Gift Taxes: What Your CPA Doesn't Know

Arden Dale for the Wall St. Journal writes: Taxpayers who gave substantial assets to family members last year could be in for a nasty surprise this tax season: potential errors on federal gift-tax returns that could result in donors owing taxes on gifts they thought were tax-free.
Part of the problem: Many taxpayers rushed to give during the last months of 2012, afraid that Congress would scale back the $5.12 million gift-tax exemption to $1 million at year-end—and raise the tax rate on gifts exceeding that limit to 55% from 35%. (Lawmakers decided to leave the exemption—$5.25 million for 2013—intact, and raised the rate only five percentage points, to 40%.) 

Making matters worse, Form 709, the gift-tax return, is a potential trap for many accountants, especially when the taxpayer gave something other than securities or put the gift into a trust, as many did in 2012. 

Form 709 applies to gifts exceeding $13,000 in 2012. Filing incorrectly can mean a hefty tax bill for someone who expected to pay no tax on a gift at all. And an error can saddle heirs with a surprise tax bill even decades after someone made them the gift. 

For 2012 tax returns in particular, it is important to have someone knowledgeable handle the form, says Jere Doyle, a senior wealth strategist at the Boston office of BNY Mellon Wealth Management, which oversees $179 billion. 

"The problem is, you've got to find that person," he says.
Surprisingly few accountants have experience with more complicated reporting on a gift-tax return.

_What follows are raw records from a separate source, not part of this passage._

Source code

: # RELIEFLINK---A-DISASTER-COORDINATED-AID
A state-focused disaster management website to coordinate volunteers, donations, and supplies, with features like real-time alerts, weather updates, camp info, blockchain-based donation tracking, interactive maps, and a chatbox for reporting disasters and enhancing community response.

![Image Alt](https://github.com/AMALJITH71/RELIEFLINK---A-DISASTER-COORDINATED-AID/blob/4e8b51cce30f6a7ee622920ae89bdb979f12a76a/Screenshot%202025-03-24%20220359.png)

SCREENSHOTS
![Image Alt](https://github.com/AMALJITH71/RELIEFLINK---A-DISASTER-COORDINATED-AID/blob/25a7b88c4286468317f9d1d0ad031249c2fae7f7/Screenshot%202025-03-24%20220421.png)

Most know how to report smaller, annual gifts. But gifts of real estate or business interests—which were popular last year—or anything besides stocks and bonds, are a different matter. 

Graduate accounting programs used to train accountants to report more-complicated gift transactions, but some no longer do, says Steven D. Baker, an estate lawyer and accountant in Austin, Texas. 

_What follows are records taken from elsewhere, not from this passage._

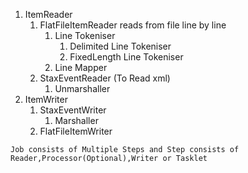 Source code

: 1. ItemReader
    1. FlatFileItemReader reads from file line by line
        1. Line Tokeniser
            1. Delimited Line Tokeniser
            2. FixedLength Line Tokeniser
        2. Line Mapper
    2. StaxEventReader (To Read xml)
        1. Unmarshaller
2. ItemWriter
    1. StaxEventWriter
        1. Marshaller
    2. FlatFileItemWriter

`Job consists of Multiple Steps and Step consists of Reader,Processor(Optional),Writer or Tasklet`
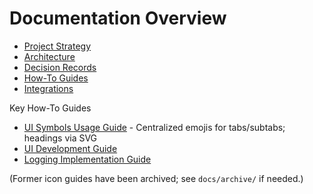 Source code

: # Documentation Overview

- [Project Strategy](01-strategy/README.md)
- [Architecture](02-architecture/README.md)
- [Decision Records](03-decision-records/README.md)
- [How-To Guides](04-howto/README.md)
- [Integrations](06-integrations/00-REFERENCE/README.md)

Key How-To Guides
- [UI Symbols Usage Guide](04-howto/ui_symbols.md) - Centralized emojis for tabs/subtabs; headings via SVG
- [UI Development Guide](04-howto/UI_DEVELOPMENT_GUIDE.md)
- [Logging Implementation Guide](04-howto/logging-implementation-guide.md)

(Former icon guides have been archived; see `docs/archive/` if needed.)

A big stumbling block for many professionals is that Form 709 requires an advanced knowledge of rules for two separate taxes: the gift tax and the "generation-skipping tax," which imposes levies that wouldn't otherwise be incurred when families leave assets to heirs who are more than one generation younger. Yet certain estate plans can exempt these heirs from the tax. The generation-skipping tax is considered especially complex by estate planners.
Some experts recommend that taxpayers have a lawyer review, if not prepare, the gift-tax return. "I can see the potential for hurt feelings on the CPA's side," says Roger Pine, a partner at Briaud Financial Advisors, an advisory firm in College Station, Texas, that manages $480 million. "But I think the 709 is unique in that CPAs seem to be happy to have someone else do it."